If a line holds an image, leave the image out; write out everything else in the records exactly.

**** THE INPUT

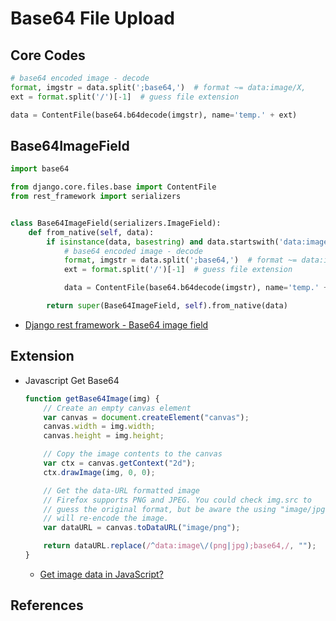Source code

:# Base64 File Upload

## Core Codes

```python
# base64 encoded image - decode
format, imgstr = data.split(';base64,')  # format ~= data:image/X,
ext = format.split('/')[-1]  # guess file extension

data = ContentFile(base64.b64decode(imgstr), name='temp.' + ext)
```

## Base64ImageField

```python
import base64

from django.core.files.base import ContentFile
from rest_framework import serializers


class Base64ImageField(serializers.ImageField):
    def from_native(self, data):
        if isinstance(data, basestring) and data.startswith('data:image'):
            # base64 encoded image - decode
            format, imgstr = data.split(';base64,')  # format ~= data:image/X,
            ext = format.split('/')[-1]  # guess file extension

            data = ContentFile(base64.b64decode(imgstr), name='temp.' + ext)

        return super(Base64ImageField, self).from_native(data)
```

* [Django rest framework - Base64 image field](https://gist.github.com/yprez/7704036)

## Extension

* Javascript Get Base64

  ```javascript
  function getBase64Image(img) {
      // Create an empty canvas element
      var canvas = document.createElement("canvas");
      canvas.width = img.width;
      canvas.height = img.height;

      // Copy the image contents to the canvas
      var ctx = canvas.getContext("2d");
      ctx.drawImage(img, 0, 0);

      // Get the data-URL formatted image
      // Firefox supports PNG and JPEG. You could check img.src to
      // guess the original format, but be aware the using "image/jpg"
      // will re-encode the image.
      var dataURL = canvas.toDataURL("image/png");

      return dataURL.replace(/^data:image\/(png|jpg);base64,/, "");
  }
  ```
  * [Get image data in JavaScript?](http://stackoverflow.com/questions/934012/get-image-data-in-javascript)

## References

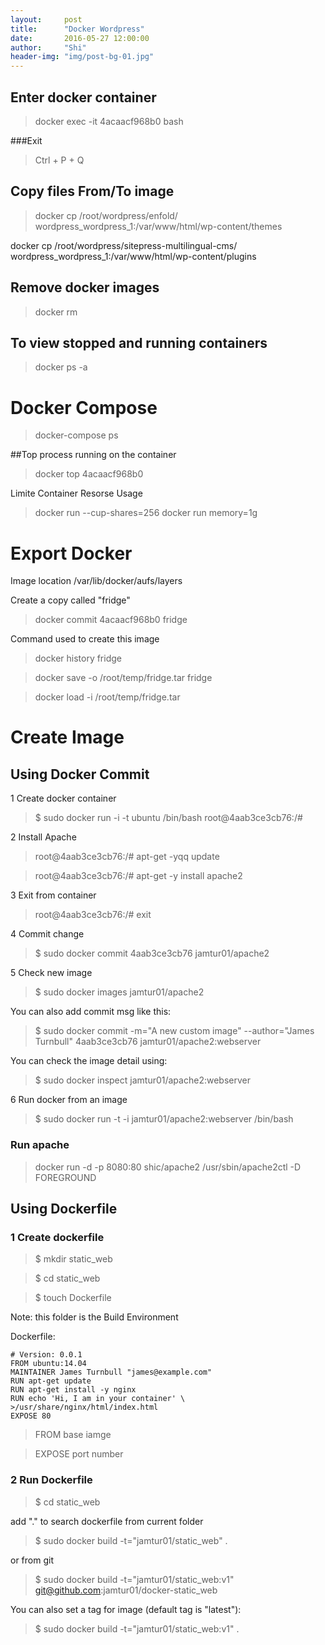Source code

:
 ```yaml
---
layout:     post
title:      "Docker Wordpress"
date:       2016-05-27 12:00:00
author:     "Shi"
header-img: "img/post-bg-01.jpg"
---
```




## Enter docker container

> docker exec -it 4acaacf968b0 bash


###Exit
> Ctrl + P + Q

## Copy files From/To image
> docker cp /root/wordpress/enfold/ wordpress_wordpress_1:/var/www/html/wp-content/themes

 docker cp /root/wordpress/sitepress-multilingual-cms/ wordpress_wordpress_1:/var/www/html/wp-content/plugins

## Remove docker images 

>docker rm

## To view stopped and running containers

>docker ps -a

# Docker Compose 


>docker-compose ps


##Top process running on the container

>docker top 4acaacf968b0

Limite Container Resorse Usage 
> docker run --cup-shares=256
>docker run memory=1g

# Export Docker

Image location
/var/lib/docker/aufs/layers

Create a copy called "fridge"

>docker commit 4acaacf968b0 fridge

Command used to create this image

>docker history fridge

>docker save -o /root/temp/fridge.tar fridge


>docker load -i /root/temp/fridge.tar

# Create Image

## Using Docker Commit

1 Create docker container

>$ sudo docker run -i -t ubuntu /bin/bash
>root@4aab3ce3cb76:/#

2 Install Apache

>root@4aab3ce3cb76:/# apt-get -yqq update

>root@4aab3ce3cb76:/# apt-get -y install apache2

3 Exit from container

>root@4aab3ce3cb76:/# exit

4 Commit change

>$ sudo docker commit 4aab3ce3cb76 jamtur01/apache2

5 Check new image

>$ sudo docker images jamtur01/apache2

You can also add commit msg like this:

>$ sudo docker commit -m="A new custom image" --author="James Turnbull" 4aab3ce3cb76 jamtur01/apache2:webserver

You can check the image detail using:

>$ sudo docker inspect jamtur01/apache2:webserver

6 Run docker from an image

>$ sudo docker run -t -i jamtur01/apache2:webserver /bin/bash




### Run apache
>docker run -d -p 8080:80 shic/apache2 /usr/sbin/apache2ctl -D FOREGROUND



## Using Dockerfile

### 1 Create dockerfile

>$ mkdir static_web

>$ cd static_web

>$ touch Dockerfile

Note: this folder is the Build Environment

Dockerfile:

```
# Version: 0.0.1
FROM ubuntu:14.04
MAINTAINER James Turnbull "james@example.com"
RUN apt-get update
RUN apt-get install -y nginx
RUN echo 'Hi, I am in your container' \
>/usr/share/nginx/html/index.html
EXPOSE 80

```

> FROM base iamge

>EXPOSE port number

### 2 Run Dockerfile

>$ cd static_web

add "." to search dockerfile from current folder

>$ sudo docker build -t="jamtur01/static_web" .

or from git 

> $ sudo docker build -t="jamtur01/static_web:v1" git@github.com:jamtur01/docker-static_web

You can also set a tag for image (default tag is "latest"):

>$ sudo docker build -t="jamtur01/static_web:v1" .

********

FINISHED EXERCISE:
Source code

:# Base64 File Upload

## Core Codes

```python
# base64 encoded image - decode
format, imgstr = data.split(';base64,')  # format ~= data:image/X,
ext = format.split('/')[-1]  # guess file extension

data = ContentFile(base64.b64decode(imgstr), name='temp.' + ext)
```

## Base64ImageField

```python
import base64

from django.core.files.base import ContentFile
from rest_framework import serializers


class Base64ImageField(serializers.ImageField):
    def from_native(self, data):
        if isinstance(data, basestring) and data.startswith('data:image'):
            # base64 encoded image - decode
            format, imgstr = data.split(';base64,')  # format ~= data:image/X,
            ext = format.split('/')[-1]  # guess file extension

            data = ContentFile(base64.b64decode(imgstr), name='temp.' + ext)

        return super(Base64ImageField, self).from_native(data)
```

* [Django rest framework - Base64 image field](https://gist.github.com/yprez/7704036)

## Extension

* Javascript Get Base64

  ```javascript
  function getBase64Image(img) {
      // Create an empty canvas element
      var canvas = document.createElement("canvas");
      canvas.width = img.width;
      canvas.height = img.height;

      // Copy the image contents to the canvas
      var ctx = canvas.getContext("2d");
      ctx.drawImage(img, 0, 0);

      // Get the data-URL formatted image
      // Firefox supports PNG and JPEG. You could check img.src to
      // guess the original format, but be aware the using "image/jpg"
      // will re-encode the image.
      var dataURL = canvas.toDataURL("image/png");

      return dataURL.replace(/^data:image\/(png|jpg);base64,/, "");
  }
  ```
  * [Get image data in JavaScript?](http://stackoverflow.com/questions/934012/get-image-data-in-javascript)

## References

Source code

:
 ```yaml
---
layout:     post
title:      "Docker Wordpress"
date:       2016-05-27 12:00:00
author:     "Shi"
header-img: "img/post-bg-01.jpg"
---
```




## Enter docker container

> docker exec -it 4acaacf968b0 bash


###Exit
> Ctrl + P + Q

## Copy files From/To image
> docker cp /root/wordpress/enfold/ wordpress_wordpress_1:/var/www/html/wp-content/themes

 docker cp /root/wordpress/sitepress-multilingual-cms/ wordpress_wordpress_1:/var/www/html/wp-content/plugins

## Remove docker images 

>docker rm

## To view stopped and running containers

>docker ps -a

# Docker Compose 


>docker-compose ps


##Top process running on the container

>docker top 4acaacf968b0

Limite Container Resorse Usage 
> docker run --cup-shares=256
>docker run memory=1g

# Export Docker

Image location
/var/lib/docker/aufs/layers

Create a copy called "fridge"

>docker commit 4acaacf968b0 fridge

Command used to create this image

>docker history fridge

>docker save -o /root/temp/fridge.tar fridge


>docker load -i /root/temp/fridge.tar

# Create Image

## Using Docker Commit

1 Create docker container

>$ sudo docker run -i -t ubuntu /bin/bash
>root@4aab3ce3cb76:/#

2 Install Apache

>root@4aab3ce3cb76:/# apt-get -yqq update

>root@4aab3ce3cb76:/# apt-get -y install apache2

3 Exit from container

>root@4aab3ce3cb76:/# exit

4 Commit change

>$ sudo docker commit 4aab3ce3cb76 jamtur01/apache2

5 Check new image

>$ sudo docker images jamtur01/apache2

You can also add commit msg like this:

>$ sudo docker commit -m="A new custom image" --author="James Turnbull" 4aab3ce3cb76 jamtur01/apache2:webserver

You can check the image detail using:

>$ sudo docker inspect jamtur01/apache2:webserver

6 Run docker from an image

>$ sudo docker run -t -i jamtur01/apache2:webserver /bin/bash




### Run apache
>docker run -d -p 8080:80 shic/apache2 /usr/sbin/apache2ctl -D FOREGROUND



## Using Dockerfile

### 1 Create dockerfile

>$ mkdir static_web

>$ cd static_web

>$ touch Dockerfile

Note: this folder is the Build Environment

Dockerfile:

```
# Version: 0.0.1
FROM ubuntu:14.04
MAINTAINER James Turnbull "james@example.com"
RUN apt-get update
RUN apt-get install -y nginx
RUN echo 'Hi, I am in your container' \
>/usr/share/nginx/html/index.html
EXPOSE 80

```

> FROM base iamge

>EXPOSE port number

### 2 Run Dockerfile

>$ cd static_web

add "." to search dockerfile from current folder

>$ sudo docker build -t="jamtur01/static_web" .

or from git 

> $ sudo docker build -t="jamtur01/static_web:v1" git@github.com:jamtur01/docker-static_web

You can also set a tag for image (default tag is "latest"):

>$ sudo docker build -t="jamtur01/static_web:v1" .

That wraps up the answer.